Bleached timber trusses arch the full length of the hall, their geometry preserved and repainted in off-white so they read as sculpture rather than structure. A curved cream sofa anchors the living zone, its round profile doing the conversational work that a sectional can’t.
Starfield Ceiling, Whisky Bar, and Cinema Seating Inside a Harbor Shell

Gold-lit trusses frame a ceiling painted the deep blue of a clear night, with pinpoint stars mapped across the panels between each structural member. It reads more like a planetarium than a private screening room. Rows of low-profile chairs in near-black upholstery face a full projection screen, while a backlit bar lines the left wall, bottles arranged in warm amber tiers.
Floor-to-ceiling windows on both sides still face the harbor, and the moon is visible through the right wall. That detail does a lot of work.
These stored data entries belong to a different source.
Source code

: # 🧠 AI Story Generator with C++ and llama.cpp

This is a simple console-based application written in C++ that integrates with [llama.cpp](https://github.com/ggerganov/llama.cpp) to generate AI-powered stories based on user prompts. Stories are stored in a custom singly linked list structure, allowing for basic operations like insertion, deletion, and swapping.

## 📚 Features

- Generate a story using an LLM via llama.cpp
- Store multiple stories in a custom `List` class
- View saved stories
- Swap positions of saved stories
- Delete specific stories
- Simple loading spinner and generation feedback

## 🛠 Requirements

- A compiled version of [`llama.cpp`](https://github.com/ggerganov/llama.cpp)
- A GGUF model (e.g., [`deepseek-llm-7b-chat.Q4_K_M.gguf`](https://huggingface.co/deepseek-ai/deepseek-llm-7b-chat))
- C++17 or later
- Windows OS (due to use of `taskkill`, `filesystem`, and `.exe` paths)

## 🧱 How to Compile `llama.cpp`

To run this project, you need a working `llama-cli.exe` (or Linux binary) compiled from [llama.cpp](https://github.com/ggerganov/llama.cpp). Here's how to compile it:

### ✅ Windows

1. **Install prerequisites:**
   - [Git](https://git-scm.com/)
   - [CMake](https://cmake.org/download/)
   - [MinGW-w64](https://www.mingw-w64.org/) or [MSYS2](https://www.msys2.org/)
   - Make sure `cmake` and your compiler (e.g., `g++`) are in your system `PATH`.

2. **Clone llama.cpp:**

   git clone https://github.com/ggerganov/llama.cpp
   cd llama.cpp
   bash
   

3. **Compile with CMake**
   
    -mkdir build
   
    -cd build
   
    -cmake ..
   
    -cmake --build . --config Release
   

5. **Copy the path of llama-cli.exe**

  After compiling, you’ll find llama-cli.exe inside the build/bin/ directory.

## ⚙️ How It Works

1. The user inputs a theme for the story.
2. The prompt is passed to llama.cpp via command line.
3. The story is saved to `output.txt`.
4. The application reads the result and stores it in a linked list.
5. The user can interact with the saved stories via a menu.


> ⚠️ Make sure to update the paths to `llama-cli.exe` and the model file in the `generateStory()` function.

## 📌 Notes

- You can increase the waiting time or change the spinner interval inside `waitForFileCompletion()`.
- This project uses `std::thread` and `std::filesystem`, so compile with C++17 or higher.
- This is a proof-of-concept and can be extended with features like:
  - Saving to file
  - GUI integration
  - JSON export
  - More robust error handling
The original arched framing got cleaned up rather than concealed, so the bones of the old terminal are still carrying the room.
Waterfront Warehouse Reborn as a Biophilic Living Room With Harbor Views

Lush vertical gardens climb the original timber arches while a curved sage-green sectional anchors the open floor plan beneath a central glass skylight.
Marble Trusses, Navy Velvet Chairs, and a Dining Table Built for the Long Hall

Painted white and clad in veined marble panels, the original timber trusses here pull off something most renovations can’t: they look structural and decorative without trying to be either. Linear LED strips run flush along the ridge beam, casting a flat, even light across the vaulted ceiling without a single visible fixture. Below them, a long marble dining table seats a full row of navy velvet chairs on each side, their color the only saturated note in an otherwise ivory room.
Floor-to-ceiling glazing runs the full length of the harbor-facing wall, letting the water outside double as the room’s dominant feature. A seating zone sits beyond the table, anchored by a wall-mounted screen and a low sofa in matching navy. The floor reads almost reflective, probably large-format porcelain laid without visible grout lines. It’s a lot of white, and it earns every bit of it.
Globe Pendants, Teal Velvet Chairs, and a Vaulted Harbor Hall Kept Almost White

Ivory-painted trusses run the full length of the hall, lit from within by recessed strips that make the geometry glow rather than just exist. Teal velvet dining chairs pull the harbor color inside. The circular mirror mounted on a room divider is the kind of detail that keeps the space from reading as too spare.